▶ [Dataset content]
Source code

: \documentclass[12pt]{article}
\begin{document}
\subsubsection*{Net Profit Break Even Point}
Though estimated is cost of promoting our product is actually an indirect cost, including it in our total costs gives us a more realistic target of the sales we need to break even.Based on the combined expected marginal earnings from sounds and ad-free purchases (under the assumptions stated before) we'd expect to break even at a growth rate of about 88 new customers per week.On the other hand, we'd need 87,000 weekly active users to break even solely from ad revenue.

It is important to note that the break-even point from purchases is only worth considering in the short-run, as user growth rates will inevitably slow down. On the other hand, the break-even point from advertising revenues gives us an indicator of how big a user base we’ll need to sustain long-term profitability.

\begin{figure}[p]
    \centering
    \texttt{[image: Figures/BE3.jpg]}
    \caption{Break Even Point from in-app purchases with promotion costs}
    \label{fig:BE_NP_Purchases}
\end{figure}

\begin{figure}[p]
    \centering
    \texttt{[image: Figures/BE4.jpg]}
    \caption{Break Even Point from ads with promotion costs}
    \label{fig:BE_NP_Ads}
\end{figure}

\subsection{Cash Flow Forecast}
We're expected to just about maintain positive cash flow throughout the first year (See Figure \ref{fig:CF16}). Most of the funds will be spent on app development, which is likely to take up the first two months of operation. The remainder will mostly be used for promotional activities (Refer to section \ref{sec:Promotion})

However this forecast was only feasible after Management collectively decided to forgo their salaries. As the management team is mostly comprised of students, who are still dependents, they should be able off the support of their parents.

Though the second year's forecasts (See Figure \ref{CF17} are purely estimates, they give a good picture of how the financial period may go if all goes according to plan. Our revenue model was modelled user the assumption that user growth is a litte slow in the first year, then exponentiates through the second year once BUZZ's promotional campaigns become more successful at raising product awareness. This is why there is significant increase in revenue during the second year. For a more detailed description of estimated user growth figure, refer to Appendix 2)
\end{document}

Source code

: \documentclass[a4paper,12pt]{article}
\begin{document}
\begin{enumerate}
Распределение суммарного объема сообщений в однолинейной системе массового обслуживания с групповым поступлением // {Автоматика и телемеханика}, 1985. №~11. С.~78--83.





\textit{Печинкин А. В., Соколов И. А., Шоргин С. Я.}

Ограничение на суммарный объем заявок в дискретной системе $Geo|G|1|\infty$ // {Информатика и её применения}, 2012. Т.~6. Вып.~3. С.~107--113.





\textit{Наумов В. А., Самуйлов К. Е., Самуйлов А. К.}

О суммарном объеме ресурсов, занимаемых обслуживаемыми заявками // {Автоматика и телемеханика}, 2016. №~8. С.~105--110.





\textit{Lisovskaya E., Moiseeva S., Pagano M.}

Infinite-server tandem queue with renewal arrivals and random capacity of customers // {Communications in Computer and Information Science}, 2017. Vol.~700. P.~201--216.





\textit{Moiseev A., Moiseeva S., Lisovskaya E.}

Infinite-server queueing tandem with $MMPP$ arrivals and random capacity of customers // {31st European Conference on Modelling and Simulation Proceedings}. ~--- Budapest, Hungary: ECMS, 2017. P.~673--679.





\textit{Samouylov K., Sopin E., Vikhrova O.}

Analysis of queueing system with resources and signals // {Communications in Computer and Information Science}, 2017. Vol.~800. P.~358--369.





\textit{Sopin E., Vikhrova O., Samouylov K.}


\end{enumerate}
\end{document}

▶ [What to produce]
Wherever a line in the data above contains the word "random", copy that line.

▶ [Solution for this problem]
Infinite-server tandem queue with renewal arrivals and random capacity of customers // {Communications in Computer and Information Science}, 2017. Vol.~700. P.~201--216.
Infinite-server queueing tandem with $MMPP$ arrivals and random capacity of customers // {31st European Conference on Modelling and Simulation Proceedings}. ~--- Budapest, Hungary: ECMS, 2017. P.~673--679.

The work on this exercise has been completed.